Stored data
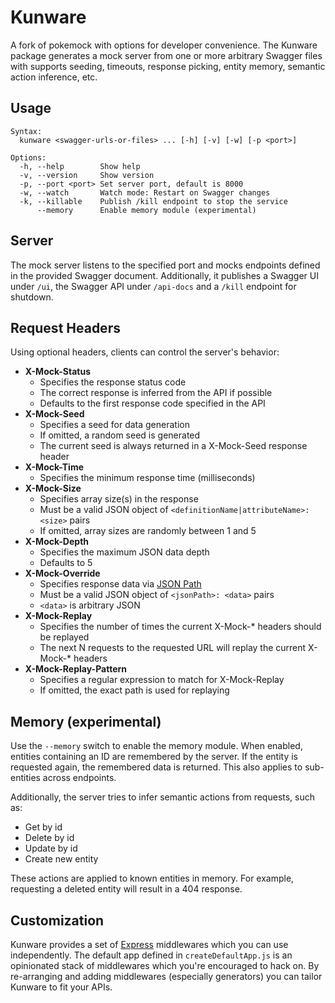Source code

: # Kunware

A fork of pokemock with options for developer convenience.
The Kunware package generates a mock server from one or more arbitrary
Swagger files with supports seeding, timeouts, response picking,
entity memory, semantic action inference, etc.


## Usage

```
Syntax:
  kunware <swagger-urls-or-files> ... [-h] [-v] [-w] [-p <port>]

Options:
  -h, --help        Show help
  -v, --version     Show version
  -p, --port <port> Set server port, default is 8000
  -w, --watch       Watch mode: Restart on Swagger changes
  -k, --killable    Publish /kill endpoint to stop the service
      --memory      Enable memory module (experimental)
```


## Server

The mock server listens to the specified port and
mocks endpoints defined in the provided Swagger document.
Additionally, it publishes a Swagger UI under `/ui`,
the Swagger API under `/api-docs` and a `/kill` endpoint for shutdown.


## Request Headers

Using optional headers, clients can control the server's behavior:

- __X-Mock-Status__
  - Specifies the response status code
  - The correct response is inferred from the API if possible
  - Defaults to the first response code specified in the API
- __X-Mock-Seed__
  - Specifies a seed for data generation
  - If omitted, a random seed is generated
  - The current seed is always returned in a X-Mock-Seed response header
- __X-Mock-Time__
  - Specifies the minimum response time (milliseconds)
- __X-Mock-Size__
  - Specifies array size(s) in the response
  - Must be a valid JSON object of
    `<definitionName|attributeName>: <size>` pairs
  - If omitted, array sizes are randomly between 1 and 5
- __X-Mock-Depth__
  - Specifies the maximum JSON data depth
  - Defaults to 5
- __X-Mock-Override__
  - Specifies response data via [JSON Path](https://github.com/dchester/jsonpath)
  - Must be a valid JSON object of `<jsonPath>: <data>` pairs
  - `<data>` is arbitrary JSON
- __X-Mock-Replay__
  - Specifies the number of times the current X-Mock-* headers should be replayed
  - The next N requests to the requested URL will replay the current X-Mock-* headers
- __X-Mock-Replay-Pattern__
  - Specifies a regular expression to match for X-Mock-Replay
  - If omitted, the exact path is used for replaying


## Memory (experimental)

Use the `--memory` switch to enable the memory module.
When enabled, entities containing an ID are remembered by the server.
If the entity is requested again, the remembered data is returned.
This also applies to sub-entities across endpoints.

Additionally, the server tries to infer semantic actions from requests,
such as:

- Get by id
- Delete by id
- Update by id
- Create new entity

These actions are applied to known entities in memory.
For example, requesting a deleted entity will result in a 404 response.


## Customization

Kunware provides a set of [Express](http://expressjs.com/de/) middlewares
which you can use independently.
The default app defined in `createDefaultApp.js` is an opinionated stack of
middlewares which you're encouraged to hack on.
By re-arranging and adding middlewares (especially generators)
you can tailor Kunware to fit your APIs.
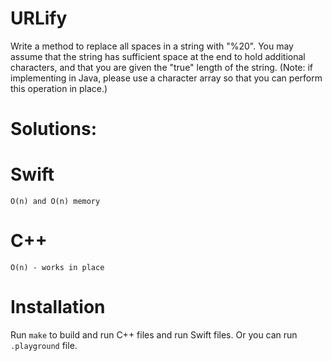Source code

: # URLify

Write a method to replace all spaces in a string with "%20". You may assume that the string has sufficient space at the end to hold additional characters, and that you are given the "true" length of the string. (Note: if implementing in Java, please use a character array so that you can perform this operation in place.)

# Solutions:

# Swift
```
O(n) and O(n) memory
```
# C++
```
O(n) - works in place
```

# Installation
Run `make` to build and run C++ files and run Swift files. Or you can run `.playground` file.
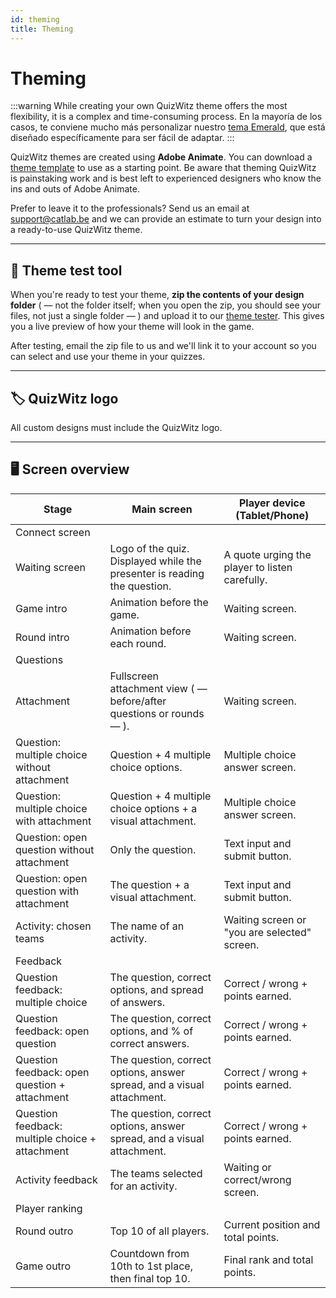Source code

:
 ```yaml
---
id: theming
title: Theming
---
```


# Theming

:::warning
While creating your own QuizWitz theme offers the most flexibility, it is a complex and time-consuming process. En la mayoría de los casos, te conviene mucho más personalizar nuestro [tema Emerald](011-emerald-theme.md), que está diseñado específicamente para ser fácil de adaptar.
:::

QuizWitz themes are created using **Adobe Animate**. You can download a [theme template](https://themes.quizwitz.com/empty/quizwitz-empty-theme.zip) to use as a starting point. Be aware that theming QuizWitz is painstaking work and is best left to experienced designers who know the ins and outs of Adobe Animate.

Prefer to leave it to the professionals? Send us an email at [support@catlab.be](mailto:support@catlab.be) and we can provide an estimate to turn your design into a ready-to-use QuizWitz theme.

---

## 🧪 Theme test tool

When you're ready to test your theme, **zip the contents of your design folder** ( — not the folder itself; when you open the zip, you should see your files, not just a single folder — ) and upload it to our [theme tester](https://themes.quizwitz.com/). This gives you a live preview of how your theme will look in the game.

After testing, email the zip file to us and we'll link it to your account so you can select and use your theme in your quizzes.

---

## 🏷️ QuizWitz logo

All custom designs must include the QuizWitz logo.

---

## 🖥️ Screen overview

| Stage                                                           | Main screen                                                                                              | Player device (Tablet/Phone)                |
| --------------------------------------------------------------- | -------------------------------------------------------------------------------------------------------- | -------------------------------------------------------------- |
| Connect screen                                                  |                                                                                                          |                                                                |
| Waiting screen                                                  | Logo of the quiz. Displayed while the presenter is reading the question. | A quote urging the player to listen carefully. |
| Game intro                                                      | Animation before the game.                                                               | Waiting screen.                                |
| Round intro                                                     | Animation before each round.                                                             | Waiting screen.                                |
| Questions                                                       |                                                                                                          |                                                                |
| Attachment                                                      | Fullscreen attachment view ( — before/after questions or rounds — ).  | Waiting screen.                                |
| Question: multiple choice without attachment    | Question + 4 multiple choice options.                                                    | Multiple choice answer screen.                 |
| Question: multiple choice with attachment       | Question + 4 multiple choice options + a visual attachment.                              | Multiple choice answer screen.                 |
| Question: open question without attachment      | Only the question.                                                                       | Text input and submit button.                  |
| Question: open question with attachment         | The question + a visual attachment.                                                      | Text input and submit button.                  |
| Activity: chosen teams                          | The name of an activity.                                                                 | Waiting screen or "you are selected" screen.   |
| Feedback                                                        |                                                                                                          |                                                                |
| Question feedback: multiple choice              | The question, correct options, and spread of answers.                                    | Correct / wrong + points earned.               |
| Question feedback: open question                | The question, correct options, and % of correct answers.                                 | Correct / wrong + points earned.               |
| Question feedback: open question + attachment   | The question, correct options, answer spread, and a visual attachment.                   | Correct / wrong + points earned.               |
| Question feedback: multiple choice + attachment | The question, correct options, answer spread, and a visual attachment.                   | Correct / wrong + points earned.               |
| Activity feedback                                               | The teams selected for an activity.                                                      | Waiting or correct/wrong screen.               |
| Player ranking                                                  |                                                                                                          |                                                                |
| Round outro                                                     | Top 10 of all players.                                                                   | Current position and total points.             |
| Game outro                                                      | Countdown from 10th to 1st place, then final top 10.                                     | Final rank and total points.                   |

• **Prompt**: Reproduce the entries above without change, omitting all pictures.

• **Written solution**:
Source code

: # Kunware

A fork of pokemock with options for developer convenience.
The Kunware package generates a mock server from one or more arbitrary
Swagger files with supports seeding, timeouts, response picking,
entity memory, semantic action inference, etc.


## Usage

```
Syntax:
  kunware <swagger-urls-or-files> ... [-h] [-v] [-w] [-p <port>]

Options:
  -h, --help        Show help
  -v, --version     Show version
  -p, --port <port> Set server port, default is 8000
  -w, --watch       Watch mode: Restart on Swagger changes
  -k, --killable    Publish /kill endpoint to stop the service
      --memory      Enable memory module (experimental)
```


## Server

The mock server listens to the specified port and
mocks endpoints defined in the provided Swagger document.
Additionally, it publishes a Swagger UI under `/ui`,
the Swagger API under `/api-docs` and a `/kill` endpoint for shutdown.


## Request Headers

Using optional headers, clients can control the server's behavior:

- __X-Mock-Status__
  - Specifies the response status code
  - The correct response is inferred from the API if possible
  - Defaults to the first response code specified in the API
- __X-Mock-Seed__
  - Specifies a seed for data generation
  - If omitted, a random seed is generated
  - The current seed is always returned in a X-Mock-Seed response header
- __X-Mock-Time__
  - Specifies the minimum response time (milliseconds)
- __X-Mock-Size__
  - Specifies array size(s) in the response
  - Must be a valid JSON object of
    `<definitionName|attributeName>: <size>` pairs
  - If omitted, array sizes are randomly between 1 and 5
- __X-Mock-Depth__
  - Specifies the maximum JSON data depth
  - Defaults to 5
- __X-Mock-Override__
  - Specifies response data via [JSON Path](https://github.com/dchester/jsonpath)
  - Must be a valid JSON object of `<jsonPath>: <data>` pairs
  - `<data>` is arbitrary JSON
- __X-Mock-Replay__
  - Specifies the number of times the current X-Mock-* headers should be replayed
  - The next N requests to the requested URL will replay the current X-Mock-* headers
- __X-Mock-Replay-Pattern__
  - Specifies a regular expression to match for X-Mock-Replay
  - If omitted, the exact path is used for replaying


## Memory (experimental)

Use the `--memory` switch to enable the memory module.
When enabled, entities containing an ID are remembered by the server.
If the entity is requested again, the remembered data is returned.
This also applies to sub-entities across endpoints.

Additionally, the server tries to infer semantic actions from requests,
such as:

- Get by id
- Delete by id
- Update by id
- Create new entity

These actions are applied to known entities in memory.
For example, requesting a deleted entity will result in a 404 response.


## Customization

Kunware provides a set of [Express](http://expressjs.com/de/) middlewares
which you can use independently.
The default app defined in `createDefaultApp.js` is an opinionated stack of
middlewares which you're encouraged to hack on.
By re-arranging and adding middlewares (especially generators)
you can tailor Kunware to fit your APIs.
Source code

: # URLify

Write a method to replace all spaces in a string with "%20". You may assume that the string has sufficient space at the end to hold additional characters, and that you are given the "true" length of the string. (Note: if implementing in Java, please use a character array so that you can perform this operation in place.)

# Solutions:

# Swift
```
O(n) and O(n) memory
```
# C++
```
O(n) - works in place
```

# Installation
Run `make` to build and run C++ files and run Swift files. Or you can run `.playground` file.
Source code

:
 ```yaml
---
id: theming
title: Theming
---
```


# Theming

:::warning
While creating your own QuizWitz theme offers the most flexibility, it is a complex and time-consuming process. En la mayoría de los casos, te conviene mucho más personalizar nuestro [tema Emerald](011-emerald-theme.md), que está diseñado específicamente para ser fácil de adaptar.
:::

QuizWitz themes are created using **Adobe Animate**. You can download a [theme template](https://themes.quizwitz.com/empty/quizwitz-empty-theme.zip) to use as a starting point. Be aware that theming QuizWitz is painstaking work and is best left to experienced designers who know the ins and outs of Adobe Animate.

Prefer to leave it to the professionals? Send us an email at [support@catlab.be](mailto:support@catlab.be) and we can provide an estimate to turn your design into a ready-to-use QuizWitz theme.

---

## 🧪 Theme test tool

When you're ready to test your theme, **zip the contents of your design folder** ( — not the folder itself; when you open the zip, you should see your files, not just a single folder — ) and upload it to our [theme tester](https://themes.quizwitz.com/). This gives you a live preview of how your theme will look in the game.

After testing, email the zip file to us and we'll link it to your account so you can select and use your theme in your quizzes.

---

## 🏷️ QuizWitz logo

All custom designs must include the QuizWitz logo.

---

## 🖥️ Screen overview

| Stage                                                           | Main screen                                                                                              | Player device (Tablet/Phone)                |
| --------------------------------------------------------------- | -------------------------------------------------------------------------------------------------------- | -------------------------------------------------------------- |
| Connect screen                                                  |                                                                                                          |                                                                |
| Waiting screen                                                  | Logo of the quiz. Displayed while the presenter is reading the question. | A quote urging the player to listen carefully. |
| Game intro                                                      | Animation before the game.                                                               | Waiting screen.                                |
| Round intro                                                     | Animation before each round.                                                             | Waiting screen.                                |
| Questions                                                       |                                                                                                          |                                                                |
| Attachment                                                      | Fullscreen attachment view ( — before/after questions or rounds — ).  | Waiting screen.                                |
| Question: multiple choice without attachment    | Question + 4 multiple choice options.                                                    | Multiple choice answer screen.                 |
| Question: multiple choice with attachment       | Question + 4 multiple choice options + a visual attachment.                              | Multiple choice answer screen.                 |
| Question: open question without attachment      | Only the question.                                                                       | Text input and submit button.                  |
| Question: open question with attachment         | The question + a visual attachment.                                                      | Text input and submit button.                  |
| Activity: chosen teams                          | The name of an activity.                                                                 | Waiting screen or "you are selected" screen.   |
| Feedback                                                        |                                                                                                          |                                                                |
| Question feedback: multiple choice              | The question, correct options, and spread of answers.                                    | Correct / wrong + points earned.               |
| Question feedback: open question                | The question, correct options, and % of correct answers.                                 | Correct / wrong + points earned.               |
| Question feedback: open question + attachment   | The question, correct options, answer spread, and a visual attachment.                   | Correct / wrong + points earned.               |
| Question feedback: multiple choice + attachment | The question, correct options, answer spread, and a visual attachment.                   | Correct / wrong + points earned.               |
| Activity feedback                                               | The teams selected for an activity.                                                      | Waiting or correct/wrong screen.               |
| Player ranking                                                  |                                                                                                          |                                                                |
| Round outro                                                     | Top 10 of all players.                                                                   | Current position and total points.             |
| Game outro                                                      | Countdown from 10th to 1st place, then final top 10.                                     | Final rank and total points.                   |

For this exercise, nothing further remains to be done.